* _PROBLEM STATEMENT_
Starting with the line containing "Student Hostel Platform" and going on through the line containing "- Get your **Project", return the lines of the data below exactly, and only those.
::::
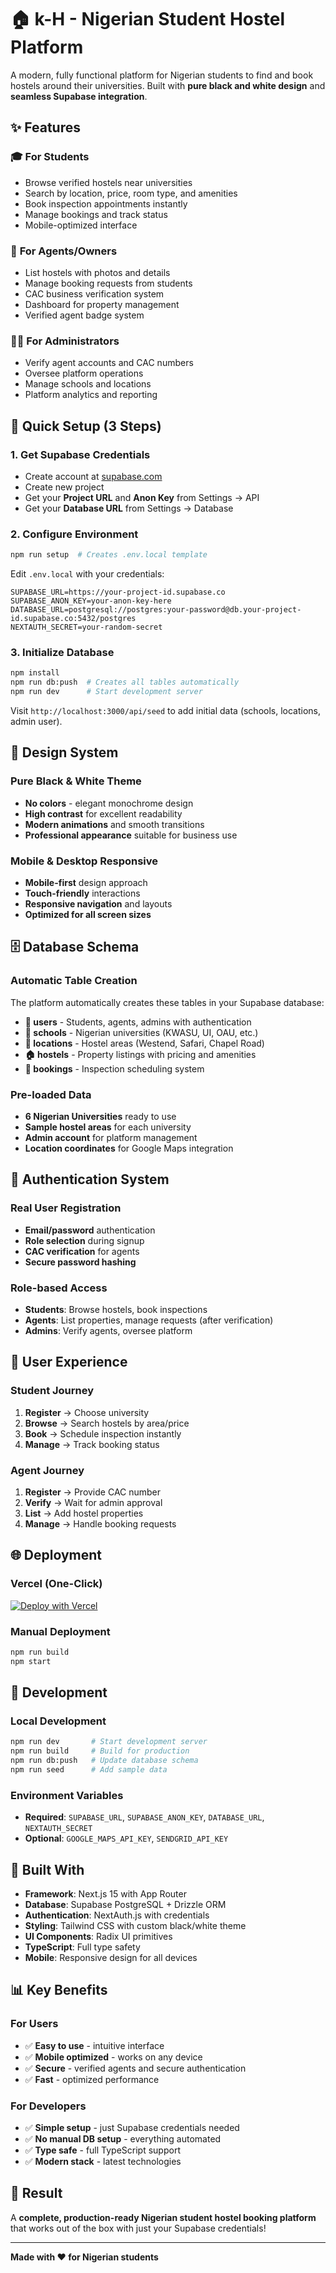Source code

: # 🏠 k-H - Nigerian Student Hostel Platform

A modern, fully functional platform for Nigerian students to find and book hostels around their universities. Built with **pure black and white design** and **seamless Supabase integration**.

## ✨ **Features**

### 🎓 **For Students**
- Browse verified hostels near universities
- Search by location, price, room type, and amenities
- Book inspection appointments instantly
- Manage bookings and track status
- Mobile-optimized interface

### 🏢 **For Agents/Owners**
- List hostels with photos and details
- Manage booking requests from students
- CAC business verification system
- Dashboard for property management
- Verified agent badge system

### 👨‍💼 **For Administrators**
- Verify agent accounts and CAC numbers
- Oversee platform operations
- Manage schools and locations
- Platform analytics and reporting

## 🚀 **Quick Setup (3 Steps)**

### **1. Get Supabase Credentials**
- Create account at [supabase.com](https://supabase.com)
- Create new project
- Get your **Project URL** and **Anon Key** from Settings → API
- Get your **Database URL** from Settings → Database

### **2. Configure Environment**
```bash
npm run setup  # Creates .env.local template
```

Edit `.env.local` with your credentials:
```env
SUPABASE_URL=https://your-project-id.supabase.co
SUPABASE_ANON_KEY=your-anon-key-here
DATABASE_URL=postgresql://postgres:your-password@db.your-project-id.supabase.co:5432/postgres
NEXTAUTH_SECRET=your-random-secret
```

### **3. Initialize Database**
```bash
npm install
npm run db:push  # Creates all tables automatically
npm run dev      # Start development server
```

Visit `http://localhost:3000/api/seed` to add initial data (schools, locations, admin user).

## 🎨 **Design System**

### **Pure Black & White Theme**
- **No colors** - elegant monochrome design
- **High contrast** for excellent readability
- **Modern animations** and smooth transitions
- **Professional appearance** suitable for business use

### **Mobile & Desktop Responsive**
- **Mobile-first** design approach
- **Touch-friendly** interactions
- **Responsive navigation** and layouts
- **Optimized for all screen sizes**

## 🗄️ **Database Schema**

### **Automatic Table Creation**
The platform automatically creates these tables in your Supabase database:

- **👥 users** - Students, agents, admins with authentication
- **🏫 schools** - Nigerian universities (KWASU, UI, OAU, etc.)
- **📍 locations** - Hostel areas (Westend, Safari, Chapel Road)
- **🏠 hostels** - Property listings with pricing and amenities
- **📅 bookings** - Inspection scheduling system

### **Pre-loaded Data**
- **6 Nigerian Universities** ready to use
- **Sample hostel areas** for each university
- **Admin account** for platform management
- **Location coordinates** for Google Maps integration

## 🔐 **Authentication System**

### **Real User Registration**
- **Email/password** authentication
- **Role selection** during signup
- **CAC verification** for agents
- **Secure password hashing**

### **Role-based Access**
- **Students**: Browse hostels, book inspections
- **Agents**: List properties, manage requests (after verification)
- **Admins**: Verify agents, oversee platform

## 📱 **User Experience**

### **Student Journey**
1. **Register** → Choose university
2. **Browse** → Search hostels by area/price
3. **Book** → Schedule inspection instantly
4. **Manage** → Track booking status

### **Agent Journey**
1. **Register** → Provide CAC number
2. **Verify** → Wait for admin approval
3. **List** → Add hostel properties
4. **Manage** → Handle booking requests

## 🌐 **Deployment**

### **Vercel (One-Click)**
[![Deploy with Vercel](https://vercel.com/button)](https://vercel.com/new/clone?repository-url=https://github.com/ksmo2nd/k-hostel)

### **Manual Deployment**
```bash
npm run build
npm start
```

## 🔧 **Development**

### **Local Development**
```bash
npm run dev       # Start development server
npm run build     # Build for production
npm run db:push   # Update database schema
npm run seed      # Add sample data
```

### **Environment Variables**
- **Required**: `SUPABASE_URL`, `SUPABASE_ANON_KEY`, `DATABASE_URL`, `NEXTAUTH_SECRET`
- **Optional**: `GOOGLE_MAPS_API_KEY`, `SENDGRID_API_KEY`

## 🎯 **Built With**

- **Framework**: Next.js 15 with App Router
- **Database**: Supabase PostgreSQL + Drizzle ORM
- **Authentication**: NextAuth.js with credentials
- **Styling**: Tailwind CSS with custom black/white theme
- **UI Components**: Radix UI primitives
- **TypeScript**: Full type safety
- **Mobile**: Responsive design for all devices

## 📊 **Key Benefits**

### **For Users**
- ✅ **Easy to use** - intuitive interface
- ✅ **Mobile optimized** - works on any device
- ✅ **Secure** - verified agents and secure authentication
- ✅ **Fast** - optimized performance

### **For Developers**
- ✅ **Simple setup** - just Supabase credentials needed
- ✅ **No manual DB setup** - everything automated
- ✅ **Type safe** - full TypeScript support
- ✅ **Modern stack** - latest technologies

## 🎊 **Result**

A **complete, production-ready Nigerian student hostel booking platform** that works out of the box with just your Supabase credentials!

---

**Made with ❤️ for Nigerian students**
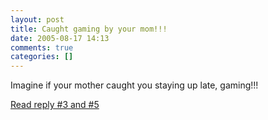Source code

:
 ```yaml
---
layout: post
title: Caught gaming by your mom!!!
date: 2005-08-17 14:13
comments: true
categories: []
---
```

Imagine if your mother caught you staying up late, gaming!!!

<a href="http://forums.worldofwarcraft.com/thread.aspx?fn=wow-realm-cenarioncircle&t=145812&p=1&tmp=1#post145812">Read reply #3 and #5</a>

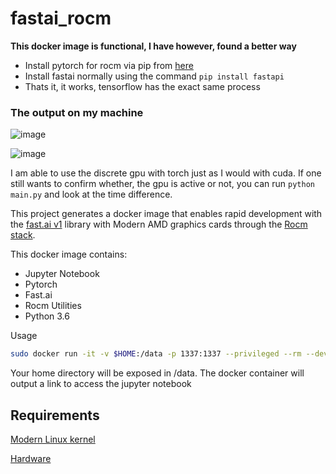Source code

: # fastai_rocm

**This docker image is functional, I have however, found a better way**
- Install pytorch for rocm via pip from <a href="https://pytorch.org/get-started/locally/">here</a>
- Install fastai normally using the command `pip install fastapi`
- Thats it, it works, tensorflow has the exact same process

### The output on my machine
![image](https://github.com/viraj-s15/fastai_rocm_docker/assets/79002760/1443d727-5cf2-401a-874d-f97df2573471)

![image](https://github.com/viraj-s15/fastai_rocm_docker/assets/79002760/42742dd7-3b7a-416e-95cb-120c0053c522)

I am able to use the discrete gpu with torch just as I would with cuda. 
If one still wants to confirm whether, the gpu is active or not, you can run
`python main.py` and look at the time difference. 


This project generates a docker image that enables rapid development with the [fast.ai v1](https://github.com/fastai/fastai) library with Modern AMD graphics cards through the [Rocm stack](https://github.com/RadeonOpenCompute/ROCm).

This docker image contains:

* Jupyter Notebook
* Pytorch
* Fast.ai
* Rocm Utilities
* Python 3.6

Usage
```bash
sudo docker run -it -v $HOME:/data -p 1337:1337 --privileged --rm --device=/dev/kfd --device=/dev/dri --group-add video briangorman/fastai_rocm
```

Your home directory will be exposed in /data. The docker container will output a link to access the jupyter notebook


## Requirements
[Modern Linux kernel](https://rocm.github.io/ROCmInstall.html#rocm-support-in-upstream-linux-kernels)

[Hardware](https://rocm.github.io/ROCmInstall.html#hardware-support)
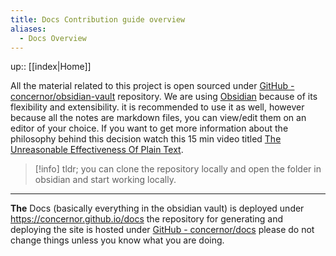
 ```yaml
---
title: Docs Contribution guide overview
aliases:
  - Docs Overview
---
```

up:: [[index|Home]]

All the material related to this project is open sourced under [GitHub - concernor/obsidian-vault](https://github.com/concernor/obsidian-vault) repository. We are using [Obsidian](https://obsidian.md/)  because of its flexibility and extensibility. it is recommended to use it as well, however because all the notes are markdown files, you can view/edit them on an editor of your choice. If you want to get more information about the philosophy behind this decision watch this 15 min video titled [The Unreasonable Effectiveness Of Plain Text](https://www.youtube.com/watch?v=WgV6M1LyfNY). 

> [!info] tldr; 
> you can clone the repository locally and open the folder in obsidian and start working locally.

---

**The** Docs (basically everything in the obsidian vault) is deployed under https://concernor.github.io/docs the repository for generating and deploying the site is hosted under [GitHub - concernor/docs](https://github.com/concernor/docs)  please do not change things unless you know what you are doing.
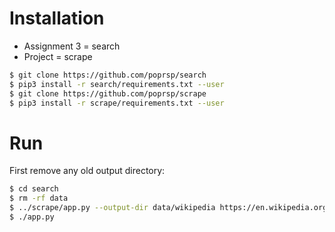 # Installation

- Assignment 3 = search
- Project = scrape

```sh
$ git clone https://github.com/poprsp/search
$ pip3 install -r search/requirements.txt --user
$ git clone https://github.com/poprsp/scrape
$ pip3 install -r scrape/requirements.txt --user
```


# Run

First remove any old output directory:

```sh
$ cd search
$ rm -rf data
$ ../scrape/app.py --output-dir data/wikipedia https://en.wikipedia.org/wiki/Game_Programming
$ ./app.py
```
::::
* _ANSWER BOX_
: # 🏠 k-H - Nigerian Student Hostel Platform

A modern, fully functional platform for Nigerian students to find and book hostels around their universities. Built with **pure black and white design** and **seamless Supabase integration**.

## ✨ **Features**

### 🎓 **For Students**
- Browse verified hostels near universities
- Search by location, price, room type, and amenities
- Book inspection appointments instantly
- Manage bookings and track status
- Mobile-optimized interface

### 🏢 **For Agents/Owners**
- List hostels with photos and details
- Manage booking requests from students
- CAC business verification system
- Dashboard for property management
- Verified agent badge system

### 👨‍💼 **For Administrators**
- Verify agent accounts and CAC numbers
- Oversee platform operations
- Manage schools and locations
- Platform analytics and reporting

## 🚀 **Quick Setup (3 Steps)**

### **1. Get Supabase Credentials**
- Create account at [supabase.com](https://supabase.com)
- Create new project
- Get your **Project URL** and **Anon Key** from Settings → API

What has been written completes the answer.